Die Schulungen wurden ja auch evaluiert...

Martin Mayer: ... und alle Teile wurden sehr positiv bewertet. Die beste Note hat dabei das Präsenzseminar zum Thema Suchtprävention erhalten, in dem ihr sehr konkret auf die Interventionen und die Gesprächsführung eingeht.

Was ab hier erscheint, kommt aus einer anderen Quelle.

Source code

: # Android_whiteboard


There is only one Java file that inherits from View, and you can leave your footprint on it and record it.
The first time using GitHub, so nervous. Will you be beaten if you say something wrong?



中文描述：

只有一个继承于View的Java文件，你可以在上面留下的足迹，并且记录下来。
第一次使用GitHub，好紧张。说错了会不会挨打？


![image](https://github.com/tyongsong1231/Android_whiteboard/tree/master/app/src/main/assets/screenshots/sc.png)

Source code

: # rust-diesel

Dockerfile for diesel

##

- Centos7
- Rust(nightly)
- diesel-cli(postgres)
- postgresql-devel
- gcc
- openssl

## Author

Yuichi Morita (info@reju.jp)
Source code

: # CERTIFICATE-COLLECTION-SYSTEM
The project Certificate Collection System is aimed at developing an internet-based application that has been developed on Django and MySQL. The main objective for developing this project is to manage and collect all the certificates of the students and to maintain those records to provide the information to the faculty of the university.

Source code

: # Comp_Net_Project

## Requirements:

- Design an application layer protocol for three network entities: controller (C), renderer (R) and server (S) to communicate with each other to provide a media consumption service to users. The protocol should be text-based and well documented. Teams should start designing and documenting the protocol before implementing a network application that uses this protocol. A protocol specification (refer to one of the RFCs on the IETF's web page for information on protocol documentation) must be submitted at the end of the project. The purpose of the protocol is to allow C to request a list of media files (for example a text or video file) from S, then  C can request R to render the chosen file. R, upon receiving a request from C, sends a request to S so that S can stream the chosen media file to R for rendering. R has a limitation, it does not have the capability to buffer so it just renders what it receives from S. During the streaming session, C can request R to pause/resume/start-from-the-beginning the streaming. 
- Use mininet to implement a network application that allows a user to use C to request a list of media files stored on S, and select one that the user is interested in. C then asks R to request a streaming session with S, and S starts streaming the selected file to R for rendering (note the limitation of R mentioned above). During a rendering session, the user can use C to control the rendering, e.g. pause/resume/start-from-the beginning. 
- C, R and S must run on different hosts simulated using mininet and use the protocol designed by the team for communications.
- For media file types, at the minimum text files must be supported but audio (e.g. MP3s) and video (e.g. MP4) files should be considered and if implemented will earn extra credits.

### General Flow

Ermutigt das die ÖBB, sich des Themas weiter anzunehmen?

 

Martin Mayer: Definitiv. Wie gesagt: Arbeitsfähigkeit und Gesundheit sind personalpolitisch ganz wichtige Themen für die ÖBB, gerade auch hinsichtlich des Fachkräftemangels und auch angesichts der aktuellen demografischen Entwicklungen. Wir wollen die Vorbildwirkung und das hohe Engagement der Führungskräfte erhalten, aber auch neue Kolleg_innen in der Leitung laufend mit ins Boot holen. Zudem ist Suchtprävention ein Querschnittsthema. Wir arbeiten jetzt an einer eigenen Interventionskette für Lehrlinge und werden uns dann der Lehrlingsausbildung widmen. Die ÖBB bilden zurzeit rund 1800 Lehrlinge aus, da sehen wir schon einen großen Bedarf.

Es ist also viel zu tun, auch in Zukunft. Vielen Dank für das Gespräch.

Martin Mayer: Auch ich möchte mich bedanken, für die inzwischen jahrelange gute Kooperation. Dank eurer professionellen Unterstützung kann man sagen: Das Thema Suchtprävention kommt an!